» **ABOUT THIS TASK**:
Using the data below, output a verbatim copy of the lines between the one holding "- Explore opportunities" and the one holding "- Application entry point", inclusive, without any pictures.

» **DATA IN THIS EXERCISE**:
==============================
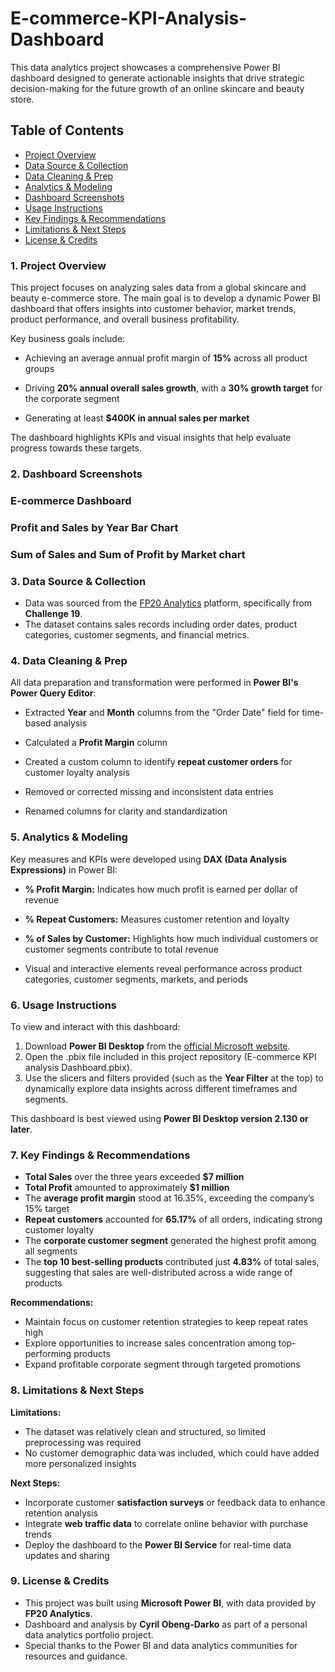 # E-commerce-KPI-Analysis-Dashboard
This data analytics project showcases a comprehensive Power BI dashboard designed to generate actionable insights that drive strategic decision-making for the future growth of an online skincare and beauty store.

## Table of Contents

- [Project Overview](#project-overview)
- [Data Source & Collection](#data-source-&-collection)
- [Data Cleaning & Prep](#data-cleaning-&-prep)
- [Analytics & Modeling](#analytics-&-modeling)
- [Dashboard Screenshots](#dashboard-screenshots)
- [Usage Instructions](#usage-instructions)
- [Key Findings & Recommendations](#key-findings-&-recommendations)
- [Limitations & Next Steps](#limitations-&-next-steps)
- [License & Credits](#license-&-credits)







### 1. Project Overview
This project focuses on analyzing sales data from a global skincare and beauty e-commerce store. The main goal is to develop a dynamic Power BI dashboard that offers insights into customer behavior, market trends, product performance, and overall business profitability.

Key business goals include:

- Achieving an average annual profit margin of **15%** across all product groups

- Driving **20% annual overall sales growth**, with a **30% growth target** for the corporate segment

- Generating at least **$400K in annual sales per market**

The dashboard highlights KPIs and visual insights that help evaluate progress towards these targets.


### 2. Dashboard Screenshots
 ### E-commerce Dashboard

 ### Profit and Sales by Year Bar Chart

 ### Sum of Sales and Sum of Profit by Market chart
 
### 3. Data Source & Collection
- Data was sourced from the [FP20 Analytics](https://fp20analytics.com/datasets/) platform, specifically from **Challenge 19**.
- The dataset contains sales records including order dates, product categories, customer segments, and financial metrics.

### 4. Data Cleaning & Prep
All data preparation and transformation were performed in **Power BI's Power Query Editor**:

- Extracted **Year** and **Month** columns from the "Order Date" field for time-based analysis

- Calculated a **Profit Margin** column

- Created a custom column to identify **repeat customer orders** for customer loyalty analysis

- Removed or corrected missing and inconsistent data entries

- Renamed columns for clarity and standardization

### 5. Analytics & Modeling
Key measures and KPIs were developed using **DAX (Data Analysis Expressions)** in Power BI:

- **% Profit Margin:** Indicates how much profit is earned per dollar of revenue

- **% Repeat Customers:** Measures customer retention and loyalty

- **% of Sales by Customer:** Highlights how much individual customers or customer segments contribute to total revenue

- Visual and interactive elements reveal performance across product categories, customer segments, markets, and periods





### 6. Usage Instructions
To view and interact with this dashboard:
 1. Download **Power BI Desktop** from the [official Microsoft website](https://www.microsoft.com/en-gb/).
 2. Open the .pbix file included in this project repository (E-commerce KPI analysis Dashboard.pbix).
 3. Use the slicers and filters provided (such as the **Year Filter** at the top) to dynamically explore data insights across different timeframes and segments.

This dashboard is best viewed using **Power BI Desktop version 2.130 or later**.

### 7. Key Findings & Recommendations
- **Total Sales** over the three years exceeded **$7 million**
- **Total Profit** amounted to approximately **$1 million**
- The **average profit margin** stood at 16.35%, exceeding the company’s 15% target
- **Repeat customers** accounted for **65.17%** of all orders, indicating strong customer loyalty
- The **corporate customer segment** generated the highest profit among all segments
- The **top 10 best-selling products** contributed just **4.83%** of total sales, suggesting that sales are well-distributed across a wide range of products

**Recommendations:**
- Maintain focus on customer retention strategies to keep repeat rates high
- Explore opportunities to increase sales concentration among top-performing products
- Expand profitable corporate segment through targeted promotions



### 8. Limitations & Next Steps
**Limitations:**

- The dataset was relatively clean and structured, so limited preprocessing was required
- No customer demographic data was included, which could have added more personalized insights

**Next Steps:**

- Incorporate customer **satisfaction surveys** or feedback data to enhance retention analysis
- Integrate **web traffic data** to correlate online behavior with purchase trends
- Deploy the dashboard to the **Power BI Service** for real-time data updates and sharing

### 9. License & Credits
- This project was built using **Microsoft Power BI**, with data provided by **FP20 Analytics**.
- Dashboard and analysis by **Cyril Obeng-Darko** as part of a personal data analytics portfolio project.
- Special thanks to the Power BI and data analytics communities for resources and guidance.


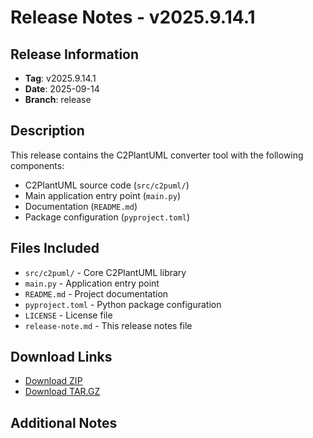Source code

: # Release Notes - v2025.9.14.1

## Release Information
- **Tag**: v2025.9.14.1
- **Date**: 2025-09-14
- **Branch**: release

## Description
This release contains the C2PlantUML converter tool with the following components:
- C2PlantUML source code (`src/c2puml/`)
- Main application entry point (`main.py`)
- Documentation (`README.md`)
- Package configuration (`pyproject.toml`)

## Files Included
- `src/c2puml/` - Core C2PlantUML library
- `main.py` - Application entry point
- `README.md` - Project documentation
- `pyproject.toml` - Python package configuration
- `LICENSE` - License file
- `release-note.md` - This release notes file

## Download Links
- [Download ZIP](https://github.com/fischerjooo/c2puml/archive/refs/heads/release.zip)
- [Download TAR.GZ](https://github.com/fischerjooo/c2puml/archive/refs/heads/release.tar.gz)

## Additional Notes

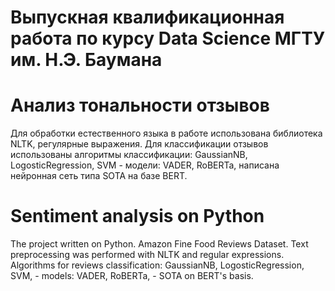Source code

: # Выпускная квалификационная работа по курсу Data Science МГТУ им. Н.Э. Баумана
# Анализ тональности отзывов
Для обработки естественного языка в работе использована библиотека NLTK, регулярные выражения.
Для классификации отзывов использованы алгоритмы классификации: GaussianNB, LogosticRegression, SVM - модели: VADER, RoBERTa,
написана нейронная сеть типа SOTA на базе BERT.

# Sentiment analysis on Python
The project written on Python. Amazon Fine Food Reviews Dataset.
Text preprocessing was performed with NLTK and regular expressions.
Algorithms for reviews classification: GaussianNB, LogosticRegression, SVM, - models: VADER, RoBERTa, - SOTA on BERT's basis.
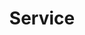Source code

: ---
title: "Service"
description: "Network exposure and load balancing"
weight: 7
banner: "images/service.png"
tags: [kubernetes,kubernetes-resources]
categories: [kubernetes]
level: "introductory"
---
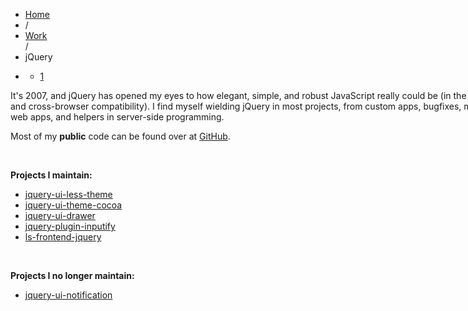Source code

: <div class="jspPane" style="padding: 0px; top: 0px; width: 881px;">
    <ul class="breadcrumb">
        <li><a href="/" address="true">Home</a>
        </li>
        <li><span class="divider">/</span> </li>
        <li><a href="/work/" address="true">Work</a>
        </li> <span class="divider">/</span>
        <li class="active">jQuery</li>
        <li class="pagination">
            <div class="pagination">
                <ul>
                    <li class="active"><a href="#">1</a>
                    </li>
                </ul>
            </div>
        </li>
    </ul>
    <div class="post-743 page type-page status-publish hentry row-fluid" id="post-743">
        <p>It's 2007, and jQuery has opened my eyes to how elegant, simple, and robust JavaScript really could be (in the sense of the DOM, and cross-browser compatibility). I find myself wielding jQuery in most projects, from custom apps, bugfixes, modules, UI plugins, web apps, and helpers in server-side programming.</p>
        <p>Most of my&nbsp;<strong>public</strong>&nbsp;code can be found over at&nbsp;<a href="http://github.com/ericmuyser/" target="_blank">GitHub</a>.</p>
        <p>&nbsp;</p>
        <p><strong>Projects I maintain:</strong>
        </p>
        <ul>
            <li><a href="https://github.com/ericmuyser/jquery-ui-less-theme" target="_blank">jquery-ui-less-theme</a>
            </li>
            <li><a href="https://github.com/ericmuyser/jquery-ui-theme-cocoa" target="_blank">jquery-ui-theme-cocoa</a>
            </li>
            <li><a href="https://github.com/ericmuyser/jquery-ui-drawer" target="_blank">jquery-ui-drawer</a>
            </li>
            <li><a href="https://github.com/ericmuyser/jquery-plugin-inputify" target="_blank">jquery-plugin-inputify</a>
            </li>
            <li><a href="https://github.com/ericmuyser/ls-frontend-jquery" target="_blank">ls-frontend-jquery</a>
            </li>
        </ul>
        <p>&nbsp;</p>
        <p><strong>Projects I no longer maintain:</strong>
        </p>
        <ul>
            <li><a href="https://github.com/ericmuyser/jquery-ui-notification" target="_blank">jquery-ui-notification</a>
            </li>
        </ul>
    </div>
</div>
==============================
» **ANSWER SPACE**:
- Explore opportunities to increase sales concentration among top-performing products
- Expand profitable corporate segment through targeted promotions



### 8. Limitations & Next Steps
**Limitations:**

- The dataset was relatively clean and structured, so limited preprocessing was required
- No customer demographic data was included, which could have added more personalized insights

**Next Steps:**

- Incorporate customer **satisfaction surveys** or feedback data to enhance retention analysis
- Integrate **web traffic data** to correlate online behavior with purchase trends
- Deploy the dashboard to the **Power BI Service** for real-time data updates and sharing

### 9. License & Credits
- This project was built using **Microsoft Power BI**, with data provided by **FP20 Analytics**.
- Dashboard and analysis by **Cyril Obeng-Darko** as part of a personal data analytics portfolio project.
- Special thanks to the Power BI and data analytics communities for resources and guidance.


Source code

: # Release Notes - v2025.9.14.1

## Release Information
- **Tag**: v2025.9.14.1
- **Date**: 2025-09-14
- **Branch**: release

## Description
This release contains the C2PlantUML converter tool with the following components:
- C2PlantUML source code (`src/c2puml/`)
- Main application entry point (`main.py`)
- Documentation (`README.md`)
- Package configuration (`pyproject.toml`)

## Files Included
- `src/c2puml/` - Core C2PlantUML library
- `main.py` - Application entry point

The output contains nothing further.